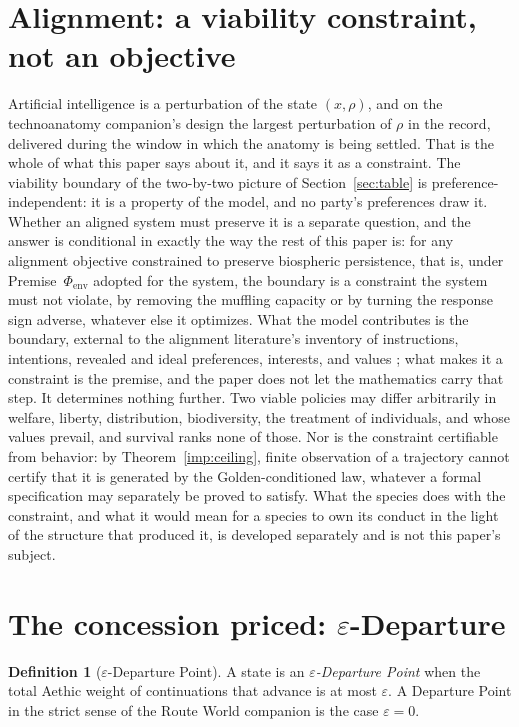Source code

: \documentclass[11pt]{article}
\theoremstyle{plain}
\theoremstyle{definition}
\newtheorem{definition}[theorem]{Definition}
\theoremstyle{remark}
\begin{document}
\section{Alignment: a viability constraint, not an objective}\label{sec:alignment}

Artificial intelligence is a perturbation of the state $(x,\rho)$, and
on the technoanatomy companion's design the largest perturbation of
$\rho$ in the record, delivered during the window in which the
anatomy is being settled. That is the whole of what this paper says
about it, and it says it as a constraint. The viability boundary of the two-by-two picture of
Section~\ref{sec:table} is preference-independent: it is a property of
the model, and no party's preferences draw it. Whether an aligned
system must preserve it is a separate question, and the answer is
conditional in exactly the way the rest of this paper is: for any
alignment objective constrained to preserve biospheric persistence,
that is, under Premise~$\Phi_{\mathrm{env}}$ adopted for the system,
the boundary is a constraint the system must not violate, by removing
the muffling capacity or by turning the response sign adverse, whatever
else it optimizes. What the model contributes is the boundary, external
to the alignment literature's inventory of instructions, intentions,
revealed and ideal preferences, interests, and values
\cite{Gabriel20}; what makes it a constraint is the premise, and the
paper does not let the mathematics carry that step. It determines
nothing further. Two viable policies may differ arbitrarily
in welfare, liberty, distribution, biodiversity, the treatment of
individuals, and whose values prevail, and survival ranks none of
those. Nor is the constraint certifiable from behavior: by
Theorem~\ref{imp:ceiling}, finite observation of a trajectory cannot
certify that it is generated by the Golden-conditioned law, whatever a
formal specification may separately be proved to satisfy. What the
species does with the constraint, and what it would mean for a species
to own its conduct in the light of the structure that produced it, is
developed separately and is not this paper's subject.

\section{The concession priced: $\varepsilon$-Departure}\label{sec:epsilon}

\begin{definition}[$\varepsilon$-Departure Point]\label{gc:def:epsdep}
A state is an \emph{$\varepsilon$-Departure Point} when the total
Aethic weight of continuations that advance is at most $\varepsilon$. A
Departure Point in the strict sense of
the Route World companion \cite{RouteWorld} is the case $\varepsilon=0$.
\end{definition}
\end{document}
***
PROBLEM TO SOLVE
Say how many lines in the entries above contain the string "constraint", offering no other words.

TASK OUTPUT
6